Michael Wiseman @ GWU
 
 

Research Projects

The TANF-SSI Disability Transition Project: An Overview

The TANF-SSI Disability Transition Project was devised in 2007 to address Social Security Administration (SSA) and Department of Health and Human Services (DHHS) concerns about state efforts to move applicants and recipients of Temporary Assistance for Needy Families (TANF) to Supplemental Security Income (SSI). It is intended to fulfill a commitment former SSA Commissioner Barnhart made to the Government Accounting Office regarding a joint DHHS/SSA effort to study ways to improve program outcomes for both SSI and TANF. The initiative is a unique collaboration between the SSA Office of Retirement and Disability Policy (ORDP), the DHHS Administration for Children and Families (ACF), and the Human Services agencies of participating states.

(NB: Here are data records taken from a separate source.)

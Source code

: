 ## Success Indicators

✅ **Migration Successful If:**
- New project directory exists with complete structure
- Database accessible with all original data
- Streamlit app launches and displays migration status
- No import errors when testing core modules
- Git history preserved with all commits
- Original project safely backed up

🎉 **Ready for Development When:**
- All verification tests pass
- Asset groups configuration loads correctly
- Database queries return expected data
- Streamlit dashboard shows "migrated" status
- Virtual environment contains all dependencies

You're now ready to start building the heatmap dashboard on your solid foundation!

Along with Eloise Anderson, I am serving as consultant to the ACF Office of Family Assistance (OFA) in development of this project. Lois Bell is OFA project director, reporting to OFA Director Sidonie Squier. Our group is working closely with our counterparts in ORDP.

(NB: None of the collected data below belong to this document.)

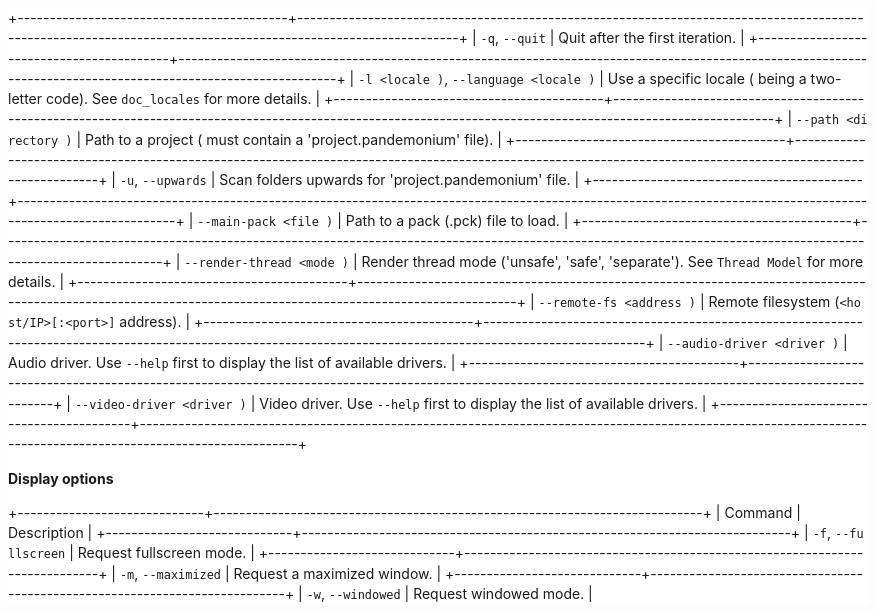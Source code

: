 +------------------------------------------+--------------------------------------------------------------------------------------------------------------------------------------------------------------+
| `-q`, `--quit`                       | Quit after the first iteration.                                                                                                                              |
+------------------------------------------+--------------------------------------------------------------------------------------------------------------------------------------------------------------+
| `-l <locale )`, `--language <locale )` | Use a specific locale (<locale> being a two-letter code). See `doc_locales` for more details.                                                           |
+------------------------------------------+--------------------------------------------------------------------------------------------------------------------------------------------------------------+
| `--path <directory )`                   | Path to a project (<directory> must contain a 'project.pandemonium' file).                                                                                         |
+------------------------------------------+--------------------------------------------------------------------------------------------------------------------------------------------------------------+
| `-u`, `--upwards`                    | Scan folders upwards for 'project.pandemonium' file.                                                                                                               |
+------------------------------------------+--------------------------------------------------------------------------------------------------------------------------------------------------------------+
| `--main-pack <file )`                   | Path to a pack (.pck) file to load.                                                                                                                          |
+------------------------------------------+--------------------------------------------------------------------------------------------------------------------------------------------------------------+
| `--render-thread <mode )`               | Render thread mode ('unsafe', 'safe', 'separate'). See `Thread Model` for more details. |
+------------------------------------------+--------------------------------------------------------------------------------------------------------------------------------------------------------------+
| `--remote-fs <address )`                | Remote filesystem (`<host/IP>[:<port>]` address).                                                                                                          |
+------------------------------------------+--------------------------------------------------------------------------------------------------------------------------------------------------------------+
| `--audio-driver <driver )`              | Audio driver. Use `--help` first to display the list of available drivers.                                                                                 |
+------------------------------------------+--------------------------------------------------------------------------------------------------------------------------------------------------------------+
| `--video-driver <driver )`              | Video driver. Use `--help` first to display the list of available drivers.                                                                                 |
+------------------------------------------+--------------------------------------------------------------------------------------------------------------------------------------------------------------+

**Display options**

+-----------------------------+----------------------------------------------------------------------------+
| Command                     | Description                                                                |
+-----------------------------+----------------------------------------------------------------------------+
| `-f`, `--fullscreen`    | Request fullscreen mode.                                                   |
+-----------------------------+----------------------------------------------------------------------------+
| `-m`, `--maximized`     | Request a maximized window.                                                |
+-----------------------------+----------------------------------------------------------------------------+
| `-w`, `--windowed`      | Request windowed mode.                                                     |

The project is unfolding in three stages. The first, in which we are currently engaged, is focused on information gathering. We have limited information on the extent of program interactions and the outcomes for the TANF-related SSI applicant flow. To find out more, we have developed Memorandums of Agreement with four states selected by OFA. These MOAs specify an arrangement whereby participating state social services departments send us rosters of TANF applicants and recipients and we match these data with our own administrative records to assess the prevalence of SSI application within this group and to study outcomes of mutual interest to ourselves and our state partners. We are particularly interested in the people who do not get awards. It appears that these people receive few services while awaiting SSI determination, but they are at risk of running out their TANF “clocks,” since the federal contribution to TANF assistance is time-limited.

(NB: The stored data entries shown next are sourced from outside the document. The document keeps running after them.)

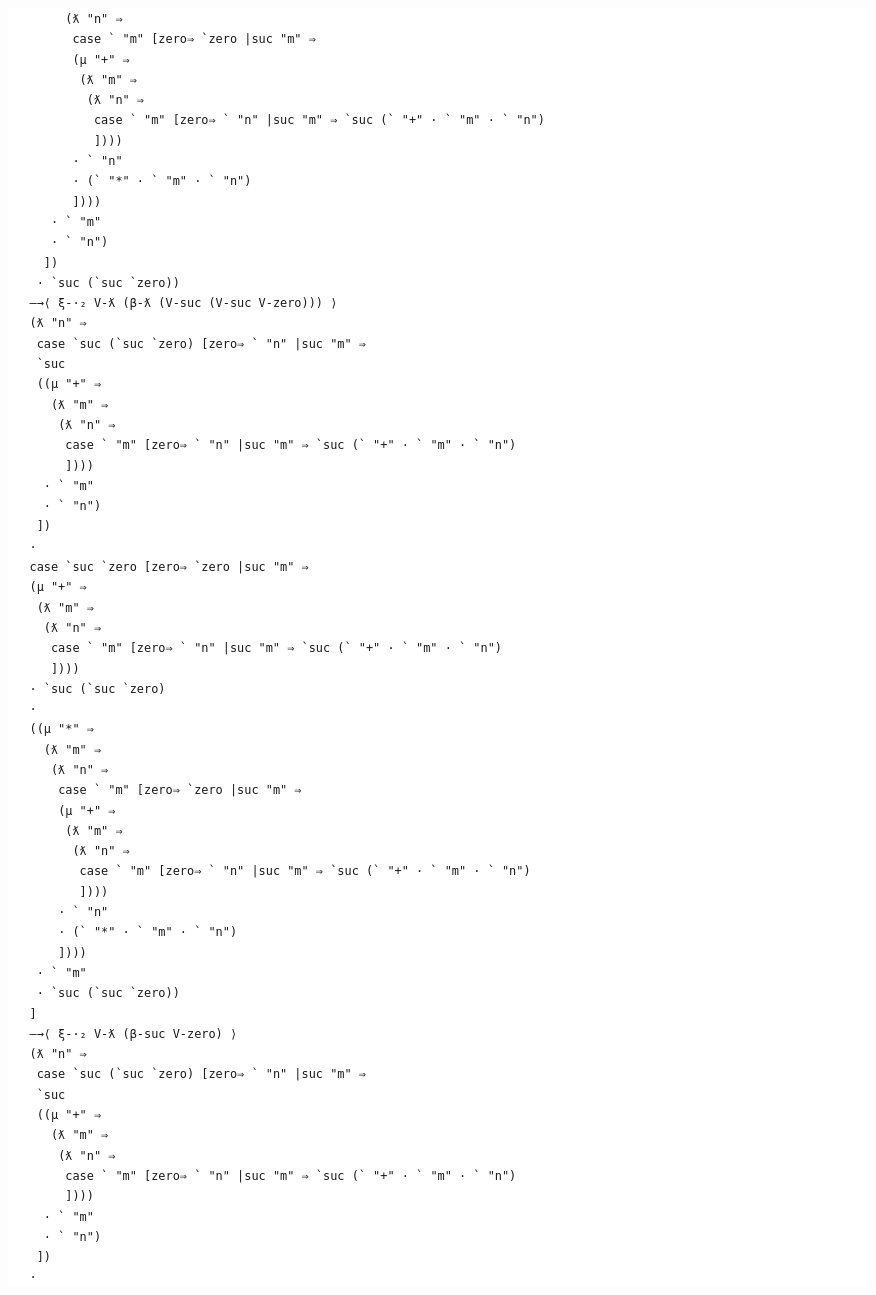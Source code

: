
 ```
        (ƛ "n" ⇒
         case ` "m" [zero⇒ `zero |suc "m" ⇒
         (μ "+" ⇒
          (ƛ "m" ⇒
           (ƛ "n" ⇒
            case ` "m" [zero⇒ ` "n" |suc "m" ⇒ `suc (` "+" · ` "m" · ` "n")
            ])))
         · ` "n"
         · (` "*" · ` "m" · ` "n")
         ])))
      · ` "m"
      · ` "n")
     ])
    · `suc (`suc `zero))
   —→⟨ ξ-·₂ V-ƛ (β-ƛ (V-suc (V-suc V-zero))) ⟩
   (ƛ "n" ⇒
    case `suc (`suc `zero) [zero⇒ ` "n" |suc "m" ⇒
    `suc
    ((μ "+" ⇒
      (ƛ "m" ⇒
       (ƛ "n" ⇒
        case ` "m" [zero⇒ ` "n" |suc "m" ⇒ `suc (` "+" · ` "m" · ` "n")
        ])))
     · ` "m"
     · ` "n")
    ])
   ·
   case `suc `zero [zero⇒ `zero |suc "m" ⇒
   (μ "+" ⇒
    (ƛ "m" ⇒
     (ƛ "n" ⇒
      case ` "m" [zero⇒ ` "n" |suc "m" ⇒ `suc (` "+" · ` "m" · ` "n")
      ])))
   · `suc (`suc `zero)
   ·
   ((μ "*" ⇒
     (ƛ "m" ⇒
      (ƛ "n" ⇒
       case ` "m" [zero⇒ `zero |suc "m" ⇒
       (μ "+" ⇒
        (ƛ "m" ⇒
         (ƛ "n" ⇒
          case ` "m" [zero⇒ ` "n" |suc "m" ⇒ `suc (` "+" · ` "m" · ` "n")
          ])))
       · ` "n"
       · (` "*" · ` "m" · ` "n")
       ])))
    · ` "m"
    · `suc (`suc `zero))
   ]
   —→⟨ ξ-·₂ V-ƛ (β-suc V-zero) ⟩
   (ƛ "n" ⇒
    case `suc (`suc `zero) [zero⇒ ` "n" |suc "m" ⇒
    `suc
    ((μ "+" ⇒
      (ƛ "m" ⇒
       (ƛ "n" ⇒
        case ` "m" [zero⇒ ` "n" |suc "m" ⇒ `suc (` "+" · ` "m" · ` "n")
        ])))
     · ` "m"
     · ` "n")
    ])
   ·
```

If the data reveal problems, in stage two we will look for ideas for change and possibly field some to assess practicality. The DHHS Administration for Children and Families has made a significant commitment to funding the effort to collect ideas and conduct trials of what appear to be promising interventions on the basis of logic, available evidence from other sources, and the data we collect in stage one.

And finally, if we come up with an innovation that really looks promising, we might go to a randomized trial in stage three. But the important thing is that we want to do nothing without data, and gathering of information is at present all of what the project is about.

The TSTDP feature of which we are most proud is our collaboration with states in design and analysis.